Transport Secretary Grant Shapps downplayed Cummings’ departure, saying he has achieved many of the things he set out to do.

Cummings’ signature policy goal was Brexit — ensuring Britain’s departure from the EU — and that process is scheduled to be completed at the end of this year. More recently, he has taken the lead in rolling out mass testing to help control Britain's COVID-19 outbreak, and that program is now being rolled out.

“It’s always been good to have somebody in the room who sort of shakes things up, asks why, doesn’t take no for an answer,” Shapps said. “And that’s been very much the way Dominic Cummings has been able to bring his talents to No. 10, but he’s ready to move on.”

But Cummings has been criticized for creating an adversarial relationship between the prime minister’s office and those he thought stood in his way, including civil servants, the BBC and backbench lawmakers.

Johnson, with Cummings’ support, has structured his premiership as an insurgency with one overriding goal: to take Britain out of the EU, deal or no deal.

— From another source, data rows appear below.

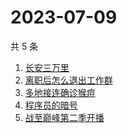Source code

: # 2023-07-09

共 5 条

<!-- BEGIN -->
<!-- 最后更新时间 Sun Jul 09 2023 14:10:28 GMT+0800 (China Standard Time) -->

1. [长安三万里](https://www.zhihu.com/search?q=长安三万里)
1. [离职后怎么退出工作群](https://www.zhihu.com/search?q=离职后怎么退出工作群)
1. [多地接连确诊猴痘](https://www.zhihu.com/search?q=多地接连确诊猴痘)
1. [程序员的暗号](https://www.zhihu.com/search?q=程序员的暗号)
1. [战至巅峰第二季开播](https://www.zhihu.com/search?q=战至巅峰第二季开播)

<!-- END -->
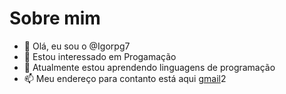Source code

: # Sobre mim

- 👋 Olá, eu sou o @Igorpg7
- 👀 Estou interessado em Progamação
- 🌱 Atualmente estou aprendendo linguagens de programação
- 📫 Meu endereço para contanto está aqui [gmail](igorrodrigo2505@gmail.com)2
<!---
Igorpg7/Igorpg7 is a ✨ special ✨ repository because its `README.md` (this file) appears on your GitHub profile.
You can click the Preview link to take a look at your changes.
--->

But from the start, some argued that Cummings’ adversarial style was unsuited to the day-to-day operations of government. He defied convention by showing up for work in baggy sweaters and blue jeans, and alienated much of the political establishment by ignoring the advice of civil servants and senior Conservative Party lawmakers.

Those constant confrontations proved to be his undoing. The end came after reports that Cummings’ Vote Leave ally Lee Cain would be named Downing Street chief of staff. The appointment would have cemented the Cummings faction’s role as chief advisers to the U.K.'s highest officeholder.

But the move backfired, reportedly because Johnson’s fiancée, Carrie Symonds, a former Conservative Party director of communications, intervened, raising concerns about the appointment from the party’s rank and file. Johnson decided not to promote Cain, putting Cummings in jeopardy.

Jenkin said there has also been a breakdown in Johnson's government, with Johnson appointing inexperienced Cabinet ministers then dictating policies to them, rather than having ministers take responsibility for their departments.

Cummings’ departure is an opportunity to reshuffle the government and bring in more experienced ministers, Jenkin said.

“If you don’t have the corporate memory, well then history repeats itself and people make the same mistakes, or certainly mistakes that can be avoided,” Jenkin said.